=== WHAT THE TASK ASKS ===
Copy, in full, each line of the material that holds the word "resolve".

════════════════

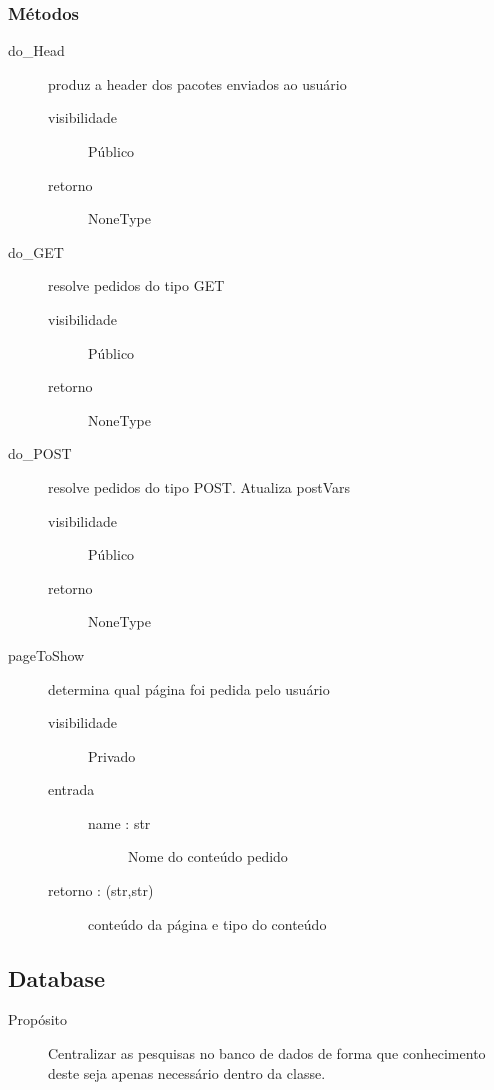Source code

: \documentclass[a4paper]{article}
\begin{document}
	
	\subsubsection{Métodos}
		\begin{description}
		 \item [do\_Head] produz a header dos pacotes enviados ao usuário
			\begin{description}
			 \item [visibilidade] Público
			 \item [retorno] NoneType
			\end{description}
			
			\item [do\_GET] resolve pedidos do tipo GET
			\begin{description}
			 \item [visibilidade] Público
			 \item [retorno] NoneType
			\end{description}
			
			\item [do\_POST] resolve pedidos do tipo POST. Atualiza postVars
			\begin{description}
			 \item [visibilidade] Público
			 \item [retorno] NoneType
			\end{description}
			
			\item [pageToShow] determina qual página foi pedida pelo usuário
			\begin{description}
			 \item [visibilidade] Privado
			 \item [entrada] \mbox{}
				\begin{description}
				 \item [name : str] Nome do conteúdo pedido
				\end{description}
				
			 \item [retorno : (str,str)] conteúdo da página e tipo do conteúdo
			\end{description}
		\end{description}
		
	\subsection{Database}
	
	\begin{description}
		\item [Propósito] Centralizar as pesquisas no banco de dados de forma que conhecimento deste seja apenas necessário dentro da classe.
	\end{description}
	
\end{document}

════════════════

=== WRITTEN SOLUTION ===
			\item [do\_GET] resolve pedidos do tipo GET
			\item [do\_POST] resolve pedidos do tipo POST. Atualiza postVars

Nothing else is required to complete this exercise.